The extermination take place in a large square field of side length F meters, that is partitioned in half by a fence. Precisely in the middle of the fence is a 2m wide gate. A number S of rats are randomly (uniformly) distributed in one half of the field and the other half is empty. The basic task is to move all of the rats through the gate to the other half of the field. Pipers can be in one of two states: (a) playing music, in which case they attract rats, or (b) silent, in which case they do not attract rats, but can run faster through the field.

Rats are frantic creatures, and will wander randomly at 1m/s if left alone. Rats ignore silent pipers. However, when a piper playing music comes close, they react by moving towards the closest playing piper. When a piper is within 10m of a rat, but further than 2m, the rat walks at 1m/s directly towards the closest piper. When a rat is within 2m of a playing piper it stays put, mesmerized by the music. Pipers can move at up to 1m/s when playing music, or can run at 5m/s when not playing music.

The simulator is discrete rather than continuous, and operates at 0.1s granularity. The new positions of the rats are calculated based on the positions of the rats and pipers at the current time.
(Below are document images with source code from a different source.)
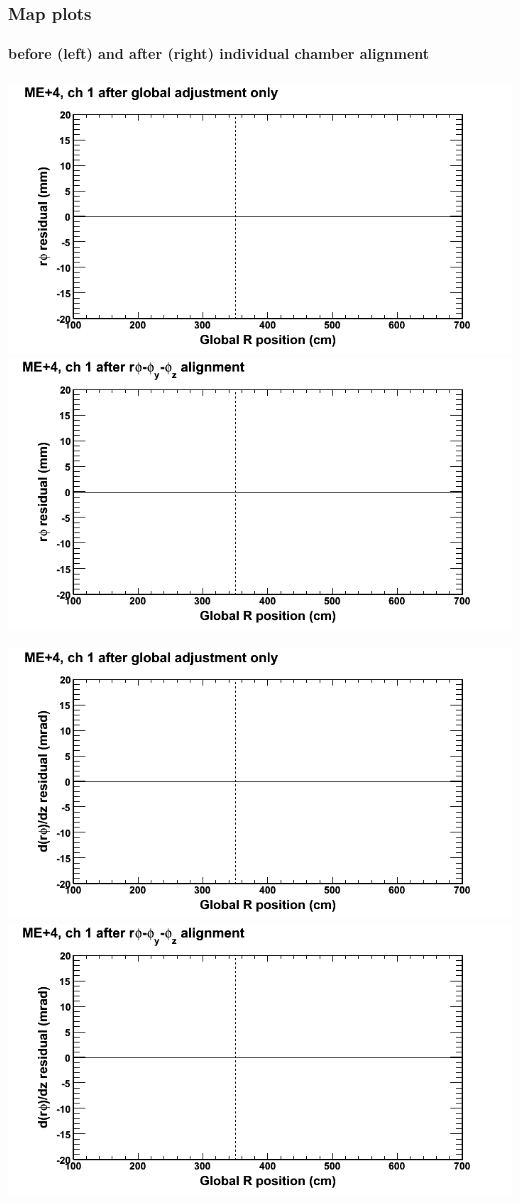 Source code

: \documentclass[compress]{beamer}
\begin{document}
\begin{frame}
\frametitle{Map plots}
\framesubtitle{before (left) and after (right) individual chamber alignment}
\includegraphics[width=0.5\linewidth]{ringmapplots_3dof/before_CSCvsr_mep4ch01_x.png} \includegraphics[width=0.5\linewidth]{ringmapplots_3dof/after_CSCvsr_mep4ch01_x.png}

\includegraphics[width=0.5\linewidth]{ringmapplots_3dof/before_CSCvsr_mep4ch01_dxdz.png} \includegraphics[width=0.5\linewidth]{ringmapplots_3dof/after_CSCvsr_mep4ch01_dxdz.png}
\end{frame}
\end{document}
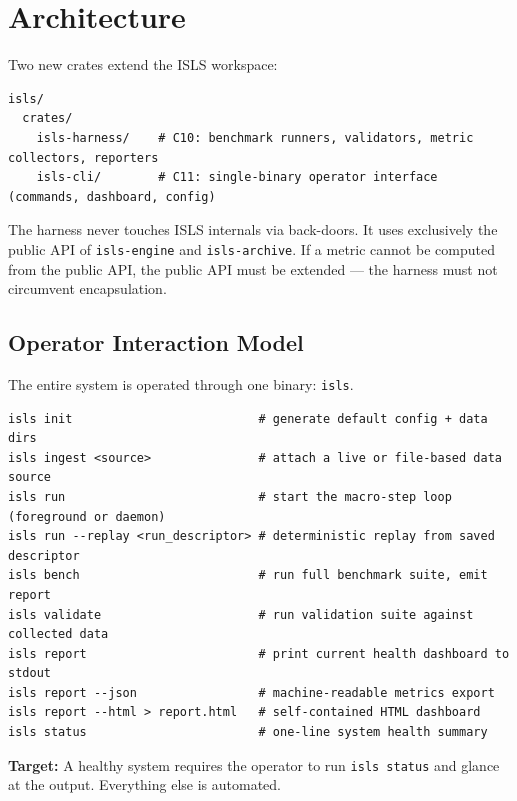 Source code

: \documentclass[10pt,a4paper]{article}
\begin{document}
\section{Architecture}

Two new crates extend the ISLS workspace:

\begin{lstlisting}[style=yaml]
isls/
  crates/
    isls-harness/    # C10: benchmark runners, validators, metric collectors, reporters
    isls-cli/        # C11: single-binary operator interface (commands, dashboard, config)
\end{lstlisting}

\begin{specbox}
The harness never touches ISLS internals via back-doors. It uses exclusively the public API of \texttt{isls-engine} and \texttt{isls-archive}. If a metric cannot be computed from the public API, the public API must be extended --- the harness must not circumvent encapsulation.
\end{specbox}

\subsection{Operator Interaction Model}

The entire system is operated through one binary: \texttt{isls}.

\begin{lstlisting}[style=sh]
isls init                          # generate default config + data dirs
isls ingest <source>               # attach a live or file-based data source
isls run                           # start the macro-step loop (foreground or daemon)
isls run --replay <run_descriptor> # deterministic replay from saved descriptor
isls bench                         # run full benchmark suite, emit report
isls validate                      # run validation suite against collected data
isls report                        # print current health dashboard to stdout
isls report --json                 # machine-readable metrics export
isls report --html > report.html   # self-contained HTML dashboard
isls status                        # one-line system health summary
\end{lstlisting}

\textbf{Target:} A healthy system requires the operator to run \texttt{isls status} and glance at the output. Everything else is automated.
\end{document}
The new positions of the piper(s) are specified by your program, and may be any position up to 0.1m away from the current position (if the piper is playing) or 0.5m away (if the piper is not playing). You also specify whether the piper plays or not on the coming turn.

A rat that collides with a fence (either in the middle of the field, or on its perimeter) will bounce off as if it were a ray of light (angle of incidence equals angle of reflection) within a single simulator timestep.

Pipers and rats can get arbitrarily close to one another, and climb over one another as necessary.

You have d pipers, each of which is executing an instance of the same code, but instantiated with a unique piper-id parameter (between 1 and d). The pipers start in the empty half of the field on the far fence, spread out uniformly. So if the line defining the far fence stretches from (0,0) to (0,F), the d pipers start at $(0,F/(d+1)),(0,2F/(d+1)), \ldots, (0,dF/(d+1))$. Pipers have complete access to all positional information, but do not explicitly communicate with other pipers.

The simulator will detect when the goal is achieved and you will be ranked based on the time taken to achieve the goal. There will be a timeout to handle cases where the last few pesky rats simply can't be convinced to go where you want them. In such a case, you will be ranked by the number of rats transferred. We will run some tournaments at the end of class with various values for the parameters F, S, and d.

Some things to think about:

Note that this is a single-player game. Each group will be operating in their own private field.